New blocks of cut to size Caen limestone - nowadays in quite short supply
Notable examples of Caen stone buildings:
Wikipedia lists some examples of where this historic limestone has been used:
- Caen stone was used in the construction of the late 11th century austere Norman Romanesque Church of Saint-Étienne, at the Abbaye-aux-Hommes (on the east side of Caen), which was founded by William the Conqueror, whose tomb is located there.
- The Norman Romanesque Church of La Trinité, at the Abbaye-aux-Dames (on the west side of the city), was founded by William's wife, Matilda. Her tomb is located there.
- Both abbeys in Caen were built with Caen stone in Norman Romanesque style, and both were unscathed by heavy aerial bombing in July 1944 that destroyed much of the city, as they were being used by the local populace to shelter from the air raids.
- Used by the Normans for the cathedral and castle in Norwich, where it was brought by boat up the River Wensum. Caen stone was also used extensively in Canterbury cathedral. It was used by Henry I of England at Reading Abbey and fine examples of Romanesque sculpture in Caen stone are in the collection at the Museum of Reading.
- Perhaps the most famous building in Caen stone built in Norman times is the Tower of London.
- Caen stone continued to be a popular material in Britain after the Norman period. For example, it was used for parts of the 19th century clock tower at the Palace of Westminster.
[List taken from Wikipedia: https://en.wikipedia.org/wiki/Caen_stone]
Recently, the supply of Caen limestone in any quantity has become more difficult as the bed of good quality stone (Caen Banc Ferme) in the quarry is diminishing and the bed height is now little more than 250mm deep. There is still a plentiful supply of the deeper bedded Caen Demi-Ferme although it is structurally not as strong or consistent as the Caen Banc Ferme bed. So in order to maintain a supply of limestone that can be used for the restoration and repair of these historic buildings in the UK, efforts have been made to identify alternatives from other quarries that have similar properties.
One such stone is Lavoux (also known as Lépine) from the south west of France. This stone has been approved for the restoration work currently taking place at Canterbury Cathedral and has also been used extensively in York Minster, Gloucester, Lincoln and other UK cathedrals and heritage buildings.
There are two Lavoux beds - Lavoux à Grain, from the upper part of the quarry is the closest in colour and technical properties to the dwindling Caen Banc Ferme but the Lavoux has a much deeper bed of around 2 metres. The lower bed, Lavoux Fin, is deeper still and the stone is slightly whiter and has a finer grain. Both beds carve extremely well but the Lavoux Fin is particularly prized by sculptors for its ability to hold a very clean, sharp edge.

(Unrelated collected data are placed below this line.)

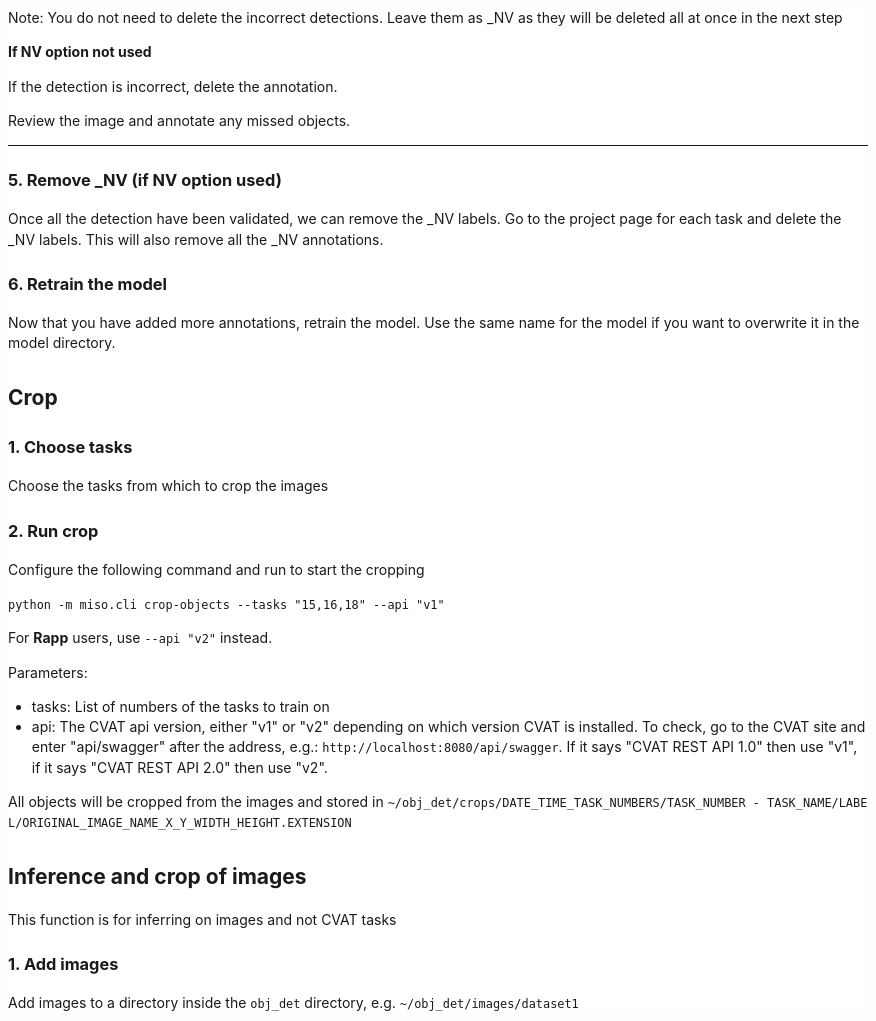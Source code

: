 Note: You do not need to delete the incorrect detections. Leave them as _NV as they will be deleted all at once in the next step

**If NV option not used**

If the detection is incorrect, delete the annotation.

Review the image and annotate any missed objects.

****

### 5. Remove _NV (if NV option used)

Once all the detection have been validated, we can remove the _NV labels. Go to the project page for each task and delete the _NV labels. This will also remove all the _NV annotations.

### 6. Retrain the model

Now that you have added more annotations, retrain the model. Use the same name for the model if you want to overwrite it in the model directory.

## Crop

### 1. Choose tasks

Choose the tasks from which to crop the images

### 2. Run crop

Configure the following command and run to start the cropping

```shell
python -m miso.cli crop-objects --tasks "15,16,18" --api "v1"
```

For **Rapp** users, use `--api "v2"` instead.

Parameters:

* tasks: List of numbers of the tasks to train on
* api: The CVAT api version, either "v1" or "v2" depending on which version CVAT is installed. To check, go to the CVAT site and enter "api/swagger" after the address, e.g.: `http://localhost:8080/api/swagger`. If it says "CVAT REST API 1.0" then use "v1", if it says "CVAT REST API 2.0" then use "v2".

All objects will be cropped from the images and stored in `~/obj_det/crops/DATE_TIME_TASK_NUMBERS/TASK_NUMBER - TASK_NAME/LABEL/ORIGINAL_IMAGE_NAME_X_Y_WIDTH_HEIGHT.EXTENSION`

## Inference and crop of images

This function is for inferring on images and not CVAT tasks

### 1. Add images

Add images to a directory inside the `obj_det` directory, e.g. `~/obj_det/images/dataset1`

The image above shows one of Canterbury's own stonemasons showing me the new Lavoux à Grain limestone in place in the Great South Window at Canterbury. The raw blocks were delivered to the Canterbury masons who then carved the intricate tracery that holds the 11th Century stained glass windows that are such a famous part of the cathedral.
St Peter, York Minster - carved by Martin Coward in Lavoux Fin French limestone
Canterbury Cathedral and York Minster both won prizes at the 2018 Natural Stone Awards for the quality of the workmanship.